:: Extracted records ::

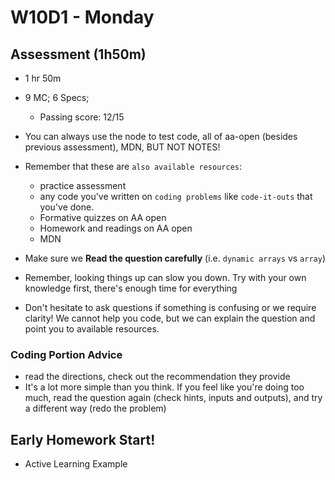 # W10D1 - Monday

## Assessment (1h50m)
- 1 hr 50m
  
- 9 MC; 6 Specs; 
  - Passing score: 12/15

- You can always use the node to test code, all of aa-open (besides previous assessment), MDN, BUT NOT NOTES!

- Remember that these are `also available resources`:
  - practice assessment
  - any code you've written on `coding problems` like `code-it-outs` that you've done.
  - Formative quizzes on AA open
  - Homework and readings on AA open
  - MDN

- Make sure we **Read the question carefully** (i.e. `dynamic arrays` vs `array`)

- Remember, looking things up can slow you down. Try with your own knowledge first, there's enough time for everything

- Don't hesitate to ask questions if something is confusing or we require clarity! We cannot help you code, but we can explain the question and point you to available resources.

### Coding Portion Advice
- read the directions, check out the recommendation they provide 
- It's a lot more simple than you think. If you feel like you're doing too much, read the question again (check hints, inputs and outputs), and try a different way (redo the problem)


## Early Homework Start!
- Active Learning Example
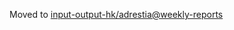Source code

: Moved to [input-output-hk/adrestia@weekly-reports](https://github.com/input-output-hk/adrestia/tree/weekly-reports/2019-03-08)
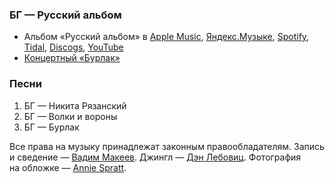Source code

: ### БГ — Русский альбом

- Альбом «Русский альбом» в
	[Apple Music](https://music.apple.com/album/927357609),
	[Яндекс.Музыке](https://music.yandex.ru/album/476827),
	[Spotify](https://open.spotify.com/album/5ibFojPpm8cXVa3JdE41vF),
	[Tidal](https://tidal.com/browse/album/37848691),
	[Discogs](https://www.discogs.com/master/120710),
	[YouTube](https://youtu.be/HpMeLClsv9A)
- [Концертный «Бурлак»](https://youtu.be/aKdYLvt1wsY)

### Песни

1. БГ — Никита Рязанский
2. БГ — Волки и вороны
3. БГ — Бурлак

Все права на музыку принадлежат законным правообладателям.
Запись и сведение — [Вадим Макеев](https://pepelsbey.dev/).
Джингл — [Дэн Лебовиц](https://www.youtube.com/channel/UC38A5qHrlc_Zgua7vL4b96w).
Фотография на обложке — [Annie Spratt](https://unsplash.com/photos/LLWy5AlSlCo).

:::

Please copy the line that contains "1. БГ — Никита Рязанский" and each line after it through the end of the records, exactly, and no other lines.

Answer section →
1. БГ — Никита Рязанский
2. БГ — Волки и вороны
3. БГ — Бурлак

Все права на музыку принадлежат законным правообладателям.
Запись и сведение — [Вадим Макеев](https://pepelsbey.dev/).
Джингл — [Дэн Лебовиц](https://www.youtube.com/channel/UC38A5qHrlc_Zgua7vL4b96w).
Фотография на обложке — [Annie Spratt](https://unsplash.com/photos/LLWy5AlSlCo).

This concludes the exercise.